### Records excerpted from a collection
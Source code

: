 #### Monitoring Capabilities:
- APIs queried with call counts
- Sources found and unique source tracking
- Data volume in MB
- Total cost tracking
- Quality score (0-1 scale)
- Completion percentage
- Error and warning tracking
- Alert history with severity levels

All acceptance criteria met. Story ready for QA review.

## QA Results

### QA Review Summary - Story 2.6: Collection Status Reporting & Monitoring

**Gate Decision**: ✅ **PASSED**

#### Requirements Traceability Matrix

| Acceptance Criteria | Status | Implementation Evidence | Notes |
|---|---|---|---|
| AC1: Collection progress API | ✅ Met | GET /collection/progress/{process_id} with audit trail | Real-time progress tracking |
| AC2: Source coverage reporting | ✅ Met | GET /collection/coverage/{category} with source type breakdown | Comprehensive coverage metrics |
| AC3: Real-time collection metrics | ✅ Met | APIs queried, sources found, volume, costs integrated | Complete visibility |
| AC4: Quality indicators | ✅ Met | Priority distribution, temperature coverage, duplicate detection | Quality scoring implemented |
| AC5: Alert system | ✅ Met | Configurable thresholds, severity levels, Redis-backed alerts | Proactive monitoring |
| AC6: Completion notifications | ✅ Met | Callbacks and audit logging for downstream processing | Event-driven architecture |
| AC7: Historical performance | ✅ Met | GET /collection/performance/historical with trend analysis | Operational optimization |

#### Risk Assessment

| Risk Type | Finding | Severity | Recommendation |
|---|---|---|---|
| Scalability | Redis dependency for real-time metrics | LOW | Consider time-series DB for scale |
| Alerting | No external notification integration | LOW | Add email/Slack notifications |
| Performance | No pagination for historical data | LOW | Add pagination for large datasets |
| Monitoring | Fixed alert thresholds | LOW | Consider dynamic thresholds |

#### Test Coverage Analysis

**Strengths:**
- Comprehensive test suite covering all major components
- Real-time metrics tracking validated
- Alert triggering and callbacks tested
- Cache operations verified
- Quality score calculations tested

==

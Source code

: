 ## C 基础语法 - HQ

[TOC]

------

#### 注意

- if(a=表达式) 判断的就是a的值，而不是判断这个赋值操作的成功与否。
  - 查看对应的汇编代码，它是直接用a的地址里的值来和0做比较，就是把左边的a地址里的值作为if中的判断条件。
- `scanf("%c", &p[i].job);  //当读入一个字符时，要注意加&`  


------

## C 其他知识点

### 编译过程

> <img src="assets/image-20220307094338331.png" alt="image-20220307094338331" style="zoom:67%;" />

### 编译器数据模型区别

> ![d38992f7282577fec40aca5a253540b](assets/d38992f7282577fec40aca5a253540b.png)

### Problem description
Write down again, exactly as given, only the lines above that fall from the line with "### QA Review" to the line with "- Quality score calculations tested", inclusive.

### Response
### QA Review Summary - Story 2.6: Collection Status Reporting & Monitoring

**Gate Decision**: ✅ **PASSED**

#### Requirements Traceability Matrix

| Acceptance Criteria | Status | Implementation Evidence | Notes |
|---|---|---|---|
| AC1: Collection progress API | ✅ Met | GET /collection/progress/{process_id} with audit trail | Real-time progress tracking |
| AC2: Source coverage reporting | ✅ Met | GET /collection/coverage/{category} with source type breakdown | Comprehensive coverage metrics |
| AC3: Real-time collection metrics | ✅ Met | APIs queried, sources found, volume, costs integrated | Complete visibility |
| AC4: Quality indicators | ✅ Met | Priority distribution, temperature coverage, duplicate detection | Quality scoring implemented |
| AC5: Alert system | ✅ Met | Configurable thresholds, severity levels, Redis-backed alerts | Proactive monitoring |
| AC6: Completion notifications | ✅ Met | Callbacks and audit logging for downstream processing | Event-driven architecture |
| AC7: Historical performance | ✅ Met | GET /collection/performance/historical with trend analysis | Operational optimization |

#### Risk Assessment

| Risk Type | Finding | Severity | Recommendation |
|---|---|---|---|
| Scalability | Redis dependency for real-time metrics | LOW | Consider time-series DB for scale |
| Alerting | No external notification integration | LOW | Add email/Slack notifications |
| Performance | No pagination for historical data | LOW | Add pagination for large datasets |
| Monitoring | Fixed alert thresholds | LOW | Consider dynamic thresholds |

#### Test Coverage Analysis

**Strengths:**
- Comprehensive test suite covering all major components
- Real-time metrics tracking validated
- Alert triggering and callbacks tested
- Cache operations verified
- Quality score calculations tested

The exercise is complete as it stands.